Farming Practices And Financial Realities
Leach, a Korean adoptee raised in Washington state, practices Korean natural farming, which seeks to work with existing ecosystems—minimizing external inputs, avoiding pesticides, reducing tillage and recycling plant material to build microbe-rich soil over time.
Small-scale organic farming, however, is financially precarious. Many growers rely on second jobs; long hours and physically demanding labor make profitability difficult. Leach acknowledges she is not primarily a businessperson, but she mobilized community support in 2023 to purchase the three-acre site that became the Gohyang Seed Campus. She raised about $1 million in philanthropic donations—sparked by a community fundraiser that gathered $142,000 from more than 770 contributors—and took a $500,000 loan to complete the purchase.
The seed stewards program currently receives major support from the 11th Hour Project, a climate philanthropy. Leach and her collaborators continue to explore sustainable models so seed growers can earn steady incomes while preserving vital varieties.
Personal Stories And Political Meaning
For growers such as Leslie Wiser, farming heirloom Taiwanese varieties is both personal and practical. Wiser, the child of German and Taiwanese immigrants, grew more than 60 crop types on a three-acre plot before scaling back to focus on value-added products—like chili sauces produced with a USDA grant—to balance family life and farm economics.
For Barhoum, seed saving carries explicit political and cultural weight. She descends from a long line of Palestinian fellahin—rural farmers forced from their homes during the 1948 Nakba. Seed saving reconnects her to family foodways and, she says, resists cultural erasure amid ongoing conflict in the region. Barhoum planted molokhia seeds sourced from the Palestine Seed Library; by fall she and others were threshing seeds and celebrating the regenerative potential of each tiny kernel.

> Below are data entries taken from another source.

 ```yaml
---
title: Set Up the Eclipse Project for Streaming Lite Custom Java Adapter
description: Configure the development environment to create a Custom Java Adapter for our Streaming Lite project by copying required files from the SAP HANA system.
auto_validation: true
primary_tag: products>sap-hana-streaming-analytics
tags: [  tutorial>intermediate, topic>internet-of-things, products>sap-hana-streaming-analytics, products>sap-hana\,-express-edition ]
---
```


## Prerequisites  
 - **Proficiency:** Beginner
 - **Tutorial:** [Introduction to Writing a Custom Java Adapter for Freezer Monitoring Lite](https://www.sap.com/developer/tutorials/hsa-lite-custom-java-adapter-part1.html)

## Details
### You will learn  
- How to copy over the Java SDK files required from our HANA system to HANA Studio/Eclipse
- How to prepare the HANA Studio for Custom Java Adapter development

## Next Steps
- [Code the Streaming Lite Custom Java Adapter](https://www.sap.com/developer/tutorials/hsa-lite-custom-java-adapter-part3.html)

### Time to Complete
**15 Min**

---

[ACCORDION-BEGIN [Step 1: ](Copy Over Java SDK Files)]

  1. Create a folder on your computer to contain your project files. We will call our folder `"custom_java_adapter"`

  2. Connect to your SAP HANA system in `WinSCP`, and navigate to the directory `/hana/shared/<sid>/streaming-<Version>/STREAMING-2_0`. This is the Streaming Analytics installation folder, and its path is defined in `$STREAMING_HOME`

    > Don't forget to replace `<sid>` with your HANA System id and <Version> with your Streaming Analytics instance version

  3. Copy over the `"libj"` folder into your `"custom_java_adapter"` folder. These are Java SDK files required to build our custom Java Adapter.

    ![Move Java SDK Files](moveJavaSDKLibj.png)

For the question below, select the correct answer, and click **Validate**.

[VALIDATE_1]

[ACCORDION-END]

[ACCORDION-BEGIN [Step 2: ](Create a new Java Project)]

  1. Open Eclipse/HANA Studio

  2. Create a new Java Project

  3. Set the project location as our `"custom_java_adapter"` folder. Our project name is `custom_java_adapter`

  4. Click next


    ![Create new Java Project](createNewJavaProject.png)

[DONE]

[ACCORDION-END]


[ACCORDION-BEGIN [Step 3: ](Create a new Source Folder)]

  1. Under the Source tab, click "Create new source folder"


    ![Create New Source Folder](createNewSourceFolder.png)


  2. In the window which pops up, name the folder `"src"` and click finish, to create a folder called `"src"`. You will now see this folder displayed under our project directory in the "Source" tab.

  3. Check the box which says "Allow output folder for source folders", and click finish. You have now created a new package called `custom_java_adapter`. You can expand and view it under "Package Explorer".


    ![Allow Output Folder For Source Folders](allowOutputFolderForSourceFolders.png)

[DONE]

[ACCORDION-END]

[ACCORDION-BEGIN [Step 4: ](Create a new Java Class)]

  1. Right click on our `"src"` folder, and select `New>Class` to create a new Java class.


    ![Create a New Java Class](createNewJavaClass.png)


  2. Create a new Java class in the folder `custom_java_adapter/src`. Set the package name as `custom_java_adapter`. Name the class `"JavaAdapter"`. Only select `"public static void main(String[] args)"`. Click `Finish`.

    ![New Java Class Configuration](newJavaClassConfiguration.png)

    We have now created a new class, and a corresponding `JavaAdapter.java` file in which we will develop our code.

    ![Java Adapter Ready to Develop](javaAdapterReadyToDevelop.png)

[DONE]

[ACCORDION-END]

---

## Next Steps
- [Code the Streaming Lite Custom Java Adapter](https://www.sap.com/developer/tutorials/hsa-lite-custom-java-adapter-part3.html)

"They always say existence is resistance," Barhoum said. "When I think about the seeds, I think about the land and our people. It's a resistance to erasure."
Contextual Statistics
Historically, Asian American growers once produced a far larger share of California's vegetables: before World War II and the mass incarceration of Japanese Americans, Japanese American farmers produced more than 40% of the state's vegetable crops. By 2022, Asian farmers accounted for about 9% of the value of California's crops. Nationally, just 0.8% of U.S. farmers were Asian in the most recent agriculture census, despite Asians making up approximately 7% of the U.S. population. Approximately 5% of U.S. farmland was certified organic as of 2019.
These numbers underline both the historical contribution of Asian American farmers and the challenges of rebuilding and sustaining culturally specific, climate-resilient agriculture in the U.S.
As communities nationwide confront climate risks and cultural loss, the work at the Gohyang Seed Campus illustrates how seed saving can combine practical resilience with cultural continuity: safeguarding crops, flavors and the knowledge that has sustained communities for generations.